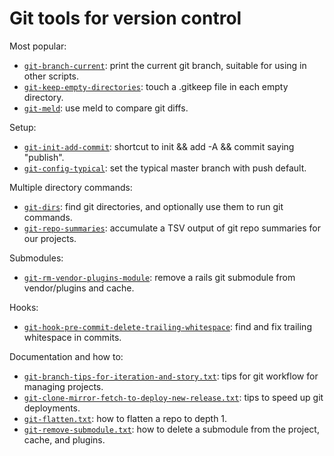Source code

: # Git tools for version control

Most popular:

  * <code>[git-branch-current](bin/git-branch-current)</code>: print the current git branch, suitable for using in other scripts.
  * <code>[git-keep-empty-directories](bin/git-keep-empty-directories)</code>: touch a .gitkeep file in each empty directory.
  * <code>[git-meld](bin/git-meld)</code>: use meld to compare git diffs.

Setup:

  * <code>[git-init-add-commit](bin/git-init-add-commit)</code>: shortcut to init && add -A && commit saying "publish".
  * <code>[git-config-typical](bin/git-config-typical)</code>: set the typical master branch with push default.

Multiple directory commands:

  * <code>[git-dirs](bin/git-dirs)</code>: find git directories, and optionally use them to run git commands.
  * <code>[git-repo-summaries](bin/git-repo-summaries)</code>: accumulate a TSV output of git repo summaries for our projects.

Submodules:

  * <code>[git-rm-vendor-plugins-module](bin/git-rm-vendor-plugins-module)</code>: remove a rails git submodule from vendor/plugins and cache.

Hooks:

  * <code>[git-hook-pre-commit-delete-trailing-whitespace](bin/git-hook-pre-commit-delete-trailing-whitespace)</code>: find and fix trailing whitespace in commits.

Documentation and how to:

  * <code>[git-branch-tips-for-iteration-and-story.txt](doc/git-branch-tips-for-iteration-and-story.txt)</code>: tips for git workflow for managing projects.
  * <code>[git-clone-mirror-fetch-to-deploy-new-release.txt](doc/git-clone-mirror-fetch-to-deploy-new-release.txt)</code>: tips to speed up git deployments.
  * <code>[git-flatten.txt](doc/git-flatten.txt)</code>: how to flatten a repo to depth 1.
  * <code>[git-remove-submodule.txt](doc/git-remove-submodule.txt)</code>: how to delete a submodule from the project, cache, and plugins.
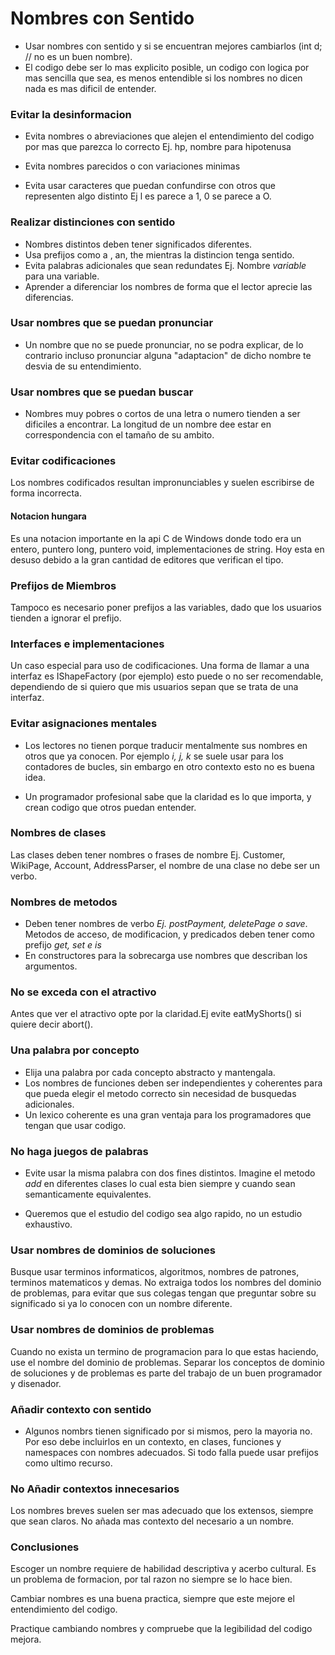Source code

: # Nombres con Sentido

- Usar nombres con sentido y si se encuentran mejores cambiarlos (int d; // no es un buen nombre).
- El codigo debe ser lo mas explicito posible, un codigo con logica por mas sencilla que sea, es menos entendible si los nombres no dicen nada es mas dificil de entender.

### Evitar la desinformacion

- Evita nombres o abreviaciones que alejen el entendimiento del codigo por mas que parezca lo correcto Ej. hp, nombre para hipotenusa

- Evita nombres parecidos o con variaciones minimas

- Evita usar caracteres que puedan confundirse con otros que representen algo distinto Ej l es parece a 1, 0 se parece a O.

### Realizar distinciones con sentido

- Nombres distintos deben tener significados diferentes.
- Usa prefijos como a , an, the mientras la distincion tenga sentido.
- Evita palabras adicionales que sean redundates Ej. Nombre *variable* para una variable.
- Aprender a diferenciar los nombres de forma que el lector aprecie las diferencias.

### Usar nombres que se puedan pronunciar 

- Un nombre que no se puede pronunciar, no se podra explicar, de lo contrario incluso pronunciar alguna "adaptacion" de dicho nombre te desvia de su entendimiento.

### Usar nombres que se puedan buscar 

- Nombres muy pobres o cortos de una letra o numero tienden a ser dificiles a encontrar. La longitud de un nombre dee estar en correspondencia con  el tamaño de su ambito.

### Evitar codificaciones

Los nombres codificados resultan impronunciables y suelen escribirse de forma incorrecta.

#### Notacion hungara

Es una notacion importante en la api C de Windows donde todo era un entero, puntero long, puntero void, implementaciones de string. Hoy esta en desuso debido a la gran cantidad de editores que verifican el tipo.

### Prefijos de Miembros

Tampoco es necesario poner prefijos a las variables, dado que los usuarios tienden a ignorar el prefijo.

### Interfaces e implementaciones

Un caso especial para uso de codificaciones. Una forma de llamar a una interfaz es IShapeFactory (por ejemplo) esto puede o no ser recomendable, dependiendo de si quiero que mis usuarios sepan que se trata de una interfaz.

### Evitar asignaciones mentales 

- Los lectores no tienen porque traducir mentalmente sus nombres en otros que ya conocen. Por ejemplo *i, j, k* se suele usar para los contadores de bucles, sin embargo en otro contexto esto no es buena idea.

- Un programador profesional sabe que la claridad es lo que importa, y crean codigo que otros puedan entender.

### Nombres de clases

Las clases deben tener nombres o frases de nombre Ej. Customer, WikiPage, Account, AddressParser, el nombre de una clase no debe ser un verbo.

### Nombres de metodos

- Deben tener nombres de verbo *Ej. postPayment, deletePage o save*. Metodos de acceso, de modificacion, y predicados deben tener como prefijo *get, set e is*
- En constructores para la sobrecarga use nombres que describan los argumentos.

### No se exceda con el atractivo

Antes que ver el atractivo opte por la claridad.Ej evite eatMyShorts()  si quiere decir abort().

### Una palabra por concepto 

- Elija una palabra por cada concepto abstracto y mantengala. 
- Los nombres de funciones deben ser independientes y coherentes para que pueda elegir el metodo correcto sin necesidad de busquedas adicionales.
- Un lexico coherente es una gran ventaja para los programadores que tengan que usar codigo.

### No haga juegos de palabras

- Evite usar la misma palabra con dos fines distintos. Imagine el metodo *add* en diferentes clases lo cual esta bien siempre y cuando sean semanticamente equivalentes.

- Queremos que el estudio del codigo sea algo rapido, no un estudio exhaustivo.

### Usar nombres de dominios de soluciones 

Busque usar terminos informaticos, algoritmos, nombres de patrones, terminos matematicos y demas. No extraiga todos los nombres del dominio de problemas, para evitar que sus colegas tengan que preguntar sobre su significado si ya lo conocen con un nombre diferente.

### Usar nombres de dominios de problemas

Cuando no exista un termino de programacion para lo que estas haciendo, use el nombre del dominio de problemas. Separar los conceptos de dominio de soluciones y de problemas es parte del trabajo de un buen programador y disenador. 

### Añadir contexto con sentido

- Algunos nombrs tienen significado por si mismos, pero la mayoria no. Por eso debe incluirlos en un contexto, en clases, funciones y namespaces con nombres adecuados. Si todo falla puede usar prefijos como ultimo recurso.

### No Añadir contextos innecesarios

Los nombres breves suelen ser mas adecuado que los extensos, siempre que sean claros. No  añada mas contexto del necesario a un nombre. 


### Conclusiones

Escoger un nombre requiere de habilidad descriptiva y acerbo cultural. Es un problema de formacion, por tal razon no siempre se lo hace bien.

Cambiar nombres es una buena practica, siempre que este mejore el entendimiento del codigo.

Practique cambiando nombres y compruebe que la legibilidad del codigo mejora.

━━━━━━━━━━━━━━━━━━━━

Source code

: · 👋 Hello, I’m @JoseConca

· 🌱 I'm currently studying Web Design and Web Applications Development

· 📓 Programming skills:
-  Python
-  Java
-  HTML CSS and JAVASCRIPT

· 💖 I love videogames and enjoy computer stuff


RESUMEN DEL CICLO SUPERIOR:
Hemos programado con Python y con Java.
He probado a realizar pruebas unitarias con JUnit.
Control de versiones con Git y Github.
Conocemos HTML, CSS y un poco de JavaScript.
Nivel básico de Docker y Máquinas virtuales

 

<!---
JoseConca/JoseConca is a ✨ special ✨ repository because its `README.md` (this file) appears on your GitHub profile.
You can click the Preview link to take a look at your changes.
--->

━━━━━━━━━━━━━━━━━━━━

To do: Working from the records above, write out verbatim only the lines from the line containing "#### Notacion hungara" through the line containing "Un caso especial".

Written answer:
#### Notacion hungara

Es una notacion importante en la api C de Windows donde todo era un entero, puntero long, puntero void, implementaciones de string. Hoy esta en desuso debido a la gran cantidad de editores que verifican el tipo.

### Prefijos de Miembros

Tampoco es necesario poner prefijos a las variables, dado que los usuarios tienden a ignorar el prefijo.

### Interfaces e implementaciones

Un caso especial para uso de codificaciones. Una forma de llamar a una interfaz es IShapeFactory (por ejemplo) esto puede o no ser recomendable, dependiendo de si quiero que mis usuarios sepan que se trata de una interfaz.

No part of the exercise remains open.